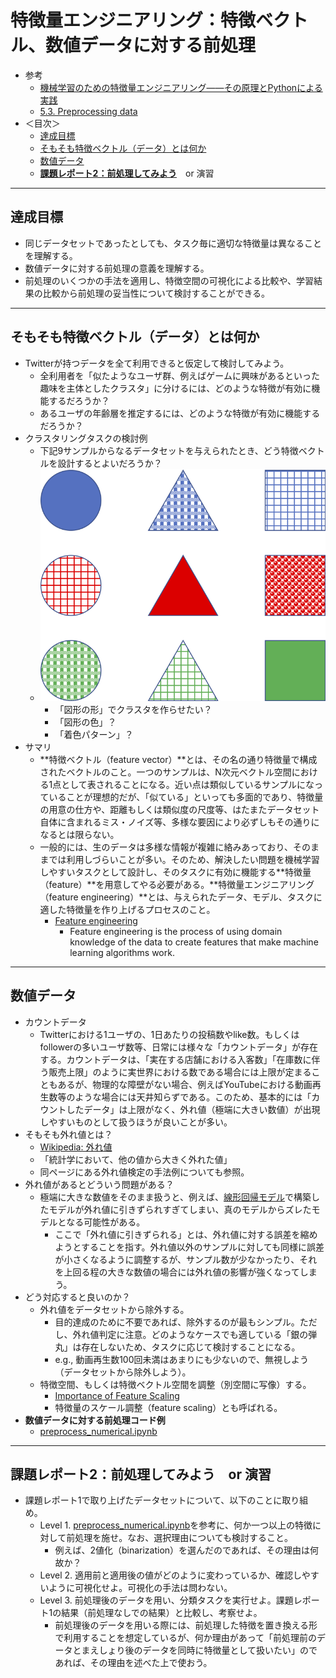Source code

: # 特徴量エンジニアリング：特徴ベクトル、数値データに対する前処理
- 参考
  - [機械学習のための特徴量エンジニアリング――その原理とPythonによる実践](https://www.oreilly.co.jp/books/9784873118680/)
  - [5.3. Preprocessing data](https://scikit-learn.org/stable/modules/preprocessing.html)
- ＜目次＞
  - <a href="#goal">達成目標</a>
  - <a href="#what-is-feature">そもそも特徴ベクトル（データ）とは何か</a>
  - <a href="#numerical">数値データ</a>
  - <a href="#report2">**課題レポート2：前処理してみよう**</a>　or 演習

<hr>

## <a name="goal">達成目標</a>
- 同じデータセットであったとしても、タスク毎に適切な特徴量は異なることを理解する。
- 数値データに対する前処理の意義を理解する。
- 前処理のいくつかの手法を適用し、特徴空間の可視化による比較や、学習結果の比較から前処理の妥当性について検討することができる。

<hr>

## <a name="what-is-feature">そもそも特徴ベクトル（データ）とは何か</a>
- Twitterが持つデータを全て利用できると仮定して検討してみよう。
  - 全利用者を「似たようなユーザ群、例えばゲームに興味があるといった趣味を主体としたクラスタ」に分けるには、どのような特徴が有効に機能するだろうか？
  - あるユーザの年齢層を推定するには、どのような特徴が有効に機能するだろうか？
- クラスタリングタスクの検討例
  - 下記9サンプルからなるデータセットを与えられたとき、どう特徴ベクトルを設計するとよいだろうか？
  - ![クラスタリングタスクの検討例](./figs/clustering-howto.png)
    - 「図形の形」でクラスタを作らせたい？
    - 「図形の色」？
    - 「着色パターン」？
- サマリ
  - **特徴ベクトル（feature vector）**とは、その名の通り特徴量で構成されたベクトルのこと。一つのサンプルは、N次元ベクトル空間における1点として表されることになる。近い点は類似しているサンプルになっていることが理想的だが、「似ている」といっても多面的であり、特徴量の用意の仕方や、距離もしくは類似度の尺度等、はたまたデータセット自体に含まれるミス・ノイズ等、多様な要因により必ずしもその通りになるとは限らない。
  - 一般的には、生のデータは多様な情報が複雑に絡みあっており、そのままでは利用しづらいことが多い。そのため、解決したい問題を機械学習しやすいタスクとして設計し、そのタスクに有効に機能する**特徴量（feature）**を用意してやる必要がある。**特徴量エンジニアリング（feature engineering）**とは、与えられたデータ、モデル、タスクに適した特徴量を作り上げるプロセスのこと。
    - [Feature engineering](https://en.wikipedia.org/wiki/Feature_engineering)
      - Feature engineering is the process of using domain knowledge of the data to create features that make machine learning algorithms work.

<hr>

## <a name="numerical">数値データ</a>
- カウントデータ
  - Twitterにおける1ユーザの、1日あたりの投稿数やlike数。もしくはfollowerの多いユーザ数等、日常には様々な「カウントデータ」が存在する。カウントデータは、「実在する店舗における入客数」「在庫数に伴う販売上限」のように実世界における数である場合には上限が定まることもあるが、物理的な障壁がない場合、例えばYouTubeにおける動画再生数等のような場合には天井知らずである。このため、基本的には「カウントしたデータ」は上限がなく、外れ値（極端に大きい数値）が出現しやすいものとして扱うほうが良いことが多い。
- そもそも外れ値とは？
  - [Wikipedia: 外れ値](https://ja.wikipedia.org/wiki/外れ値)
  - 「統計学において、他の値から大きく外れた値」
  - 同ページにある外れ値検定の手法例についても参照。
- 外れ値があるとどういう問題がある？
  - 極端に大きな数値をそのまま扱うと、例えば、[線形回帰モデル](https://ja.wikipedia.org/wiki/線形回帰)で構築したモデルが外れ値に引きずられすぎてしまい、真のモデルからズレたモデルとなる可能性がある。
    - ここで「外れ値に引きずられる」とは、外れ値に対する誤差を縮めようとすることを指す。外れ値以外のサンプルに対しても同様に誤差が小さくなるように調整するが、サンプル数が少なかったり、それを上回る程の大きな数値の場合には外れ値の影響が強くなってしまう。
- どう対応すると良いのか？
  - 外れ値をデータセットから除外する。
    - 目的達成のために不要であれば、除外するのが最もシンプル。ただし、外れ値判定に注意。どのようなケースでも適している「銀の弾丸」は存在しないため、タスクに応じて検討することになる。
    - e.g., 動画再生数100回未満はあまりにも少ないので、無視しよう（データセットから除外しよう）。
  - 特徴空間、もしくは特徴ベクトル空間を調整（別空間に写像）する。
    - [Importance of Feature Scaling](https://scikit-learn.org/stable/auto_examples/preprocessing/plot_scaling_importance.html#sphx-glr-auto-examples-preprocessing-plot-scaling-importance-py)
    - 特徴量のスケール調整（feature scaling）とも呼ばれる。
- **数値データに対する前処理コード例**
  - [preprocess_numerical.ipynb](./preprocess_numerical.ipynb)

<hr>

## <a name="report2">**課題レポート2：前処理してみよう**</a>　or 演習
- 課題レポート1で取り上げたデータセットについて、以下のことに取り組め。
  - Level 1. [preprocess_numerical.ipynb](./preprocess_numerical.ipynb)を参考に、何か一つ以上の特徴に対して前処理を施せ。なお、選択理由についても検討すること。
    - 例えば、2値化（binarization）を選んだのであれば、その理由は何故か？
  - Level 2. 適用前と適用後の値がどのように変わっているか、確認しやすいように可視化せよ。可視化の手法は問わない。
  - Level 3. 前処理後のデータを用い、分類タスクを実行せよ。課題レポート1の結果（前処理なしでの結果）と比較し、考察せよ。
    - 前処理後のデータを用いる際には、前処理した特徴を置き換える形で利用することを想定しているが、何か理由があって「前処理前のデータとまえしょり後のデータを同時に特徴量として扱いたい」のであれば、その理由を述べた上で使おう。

★ ★ ★ ★ ★ ★ ★

_What you will do_
Copy all the lines of data exactly as they appear, dropping any images.

_Task result_
Source code

: # 特徴量エンジニアリング：特徴ベクトル、数値データに対する前処理
- 参考
  - [機械学習のための特徴量エンジニアリング――その原理とPythonによる実践](https://www.oreilly.co.jp/books/9784873118680/)
  - [5.3. Preprocessing data](https://scikit-learn.org/stable/modules/preprocessing.html)
- ＜目次＞
  - <a href="#goal">達成目標</a>
  - <a href="#what-is-feature">そもそも特徴ベクトル（データ）とは何か</a>
  - <a href="#numerical">数値データ</a>
  - <a href="#report2">**課題レポート2：前処理してみよう**</a>　or 演習

<hr>

## <a name="goal">達成目標</a>
- 同じデータセットであったとしても、タスク毎に適切な特徴量は異なることを理解する。
- 数値データに対する前処理の意義を理解する。
- 前処理のいくつかの手法を適用し、特徴空間の可視化による比較や、学習結果の比較から前処理の妥当性について検討することができる。

<hr>

## <a name="what-is-feature">そもそも特徴ベクトル（データ）とは何か</a>
- Twitterが持つデータを全て利用できると仮定して検討してみよう。
  - 全利用者を「似たようなユーザ群、例えばゲームに興味があるといった趣味を主体としたクラスタ」に分けるには、どのような特徴が有効に機能するだろうか？
  - あるユーザの年齢層を推定するには、どのような特徴が有効に機能するだろうか？
- クラスタリングタスクの検討例
  - 下記9サンプルからなるデータセットを与えられたとき、どう特徴ベクトルを設計するとよいだろうか？
  - ![クラスタリングタスクの検討例](./figs/clustering-howto.png)
    - 「図形の形」でクラスタを作らせたい？
    - 「図形の色」？
    - 「着色パターン」？
- サマリ
  - **特徴ベクトル（feature vector）**とは、その名の通り特徴量で構成されたベクトルのこと。一つのサンプルは、N次元ベクトル空間における1点として表されることになる。近い点は類似しているサンプルになっていることが理想的だが、「似ている」といっても多面的であり、特徴量の用意の仕方や、距離もしくは類似度の尺度等、はたまたデータセット自体に含まれるミス・ノイズ等、多様な要因により必ずしもその通りになるとは限らない。
  - 一般的には、生のデータは多様な情報が複雑に絡みあっており、そのままでは利用しづらいことが多い。そのため、解決したい問題を機械学習しやすいタスクとして設計し、そのタスクに有効に機能する**特徴量（feature）**を用意してやる必要がある。**特徴量エンジニアリング（feature engineering）**とは、与えられたデータ、モデル、タスクに適した特徴量を作り上げるプロセスのこと。
    - [Feature engineering](https://en.wikipedia.org/wiki/Feature_engineering)
      - Feature engineering is the process of using domain knowledge of the data to create features that make machine learning algorithms work.

<hr>

## <a name="numerical">数値データ</a>
- カウントデータ
  - Twitterにおける1ユーザの、1日あたりの投稿数やlike数。もしくはfollowerの多いユーザ数等、日常には様々な「カウントデータ」が存在する。カウントデータは、「実在する店舗における入客数」「在庫数に伴う販売上限」のように実世界における数である場合には上限が定まることもあるが、物理的な障壁がない場合、例えばYouTubeにおける動画再生数等のような場合には天井知らずである。このため、基本的には「カウントしたデータ」は上限がなく、外れ値（極端に大きい数値）が出現しやすいものとして扱うほうが良いことが多い。
- そもそも外れ値とは？
  - [Wikipedia: 外れ値](https://ja.wikipedia.org/wiki/外れ値)
  - 「統計学において、他の値から大きく外れた値」
  - 同ページにある外れ値検定の手法例についても参照。
- 外れ値があるとどういう問題がある？
  - 極端に大きな数値をそのまま扱うと、例えば、[線形回帰モデル](https://ja.wikipedia.org/wiki/線形回帰)で構築したモデルが外れ値に引きずられすぎてしまい、真のモデルからズレたモデルとなる可能性がある。
    - ここで「外れ値に引きずられる」とは、外れ値に対する誤差を縮めようとすることを指す。外れ値以外のサンプルに対しても同様に誤差が小さくなるように調整するが、サンプル数が少なかったり、それを上回る程の大きな数値の場合には外れ値の影響が強くなってしまう。
- どう対応すると良いのか？
  - 外れ値をデータセットから除外する。
    - 目的達成のために不要であれば、除外するのが最もシンプル。ただし、外れ値判定に注意。どのようなケースでも適している「銀の弾丸」は存在しないため、タスクに応じて検討することになる。
    - e.g., 動画再生数100回未満はあまりにも少ないので、無視しよう（データセットから除外しよう）。
  - 特徴空間、もしくは特徴ベクトル空間を調整（別空間に写像）する。
    - [Importance of Feature Scaling](https://scikit-learn.org/stable/auto_examples/preprocessing/plot_scaling_importance.html#sphx-glr-auto-examples-preprocessing-plot-scaling-importance-py)
    - 特徴量のスケール調整（feature scaling）とも呼ばれる。
- **数値データに対する前処理コード例**
  - [preprocess_numerical.ipynb](./preprocess_numerical.ipynb)

<hr>

## <a name="report2">**課題レポート2：前処理してみよう**</a>　or 演習
- 課題レポート1で取り上げたデータセットについて、以下のことに取り組め。
  - Level 1. [preprocess_numerical.ipynb](./preprocess_numerical.ipynb)を参考に、何か一つ以上の特徴に対して前処理を施せ。なお、選択理由についても検討すること。
    - 例えば、2値化（binarization）を選んだのであれば、その理由は何故か？
  - Level 2. 適用前と適用後の値がどのように変わっているか、確認しやすいように可視化せよ。可視化の手法は問わない。
  - Level 3. 前処理後のデータを用い、分類タスクを実行せよ。課題レポート1の結果（前処理なしでの結果）と比較し、考察せよ。
    - 前処理後のデータを用いる際には、前処理した特徴を置き換える形で利用することを想定しているが、何か理由があって「前処理前のデータとまえしょり後のデータを同時に特徴量として扱いたい」のであれば、その理由を述べた上で使おう。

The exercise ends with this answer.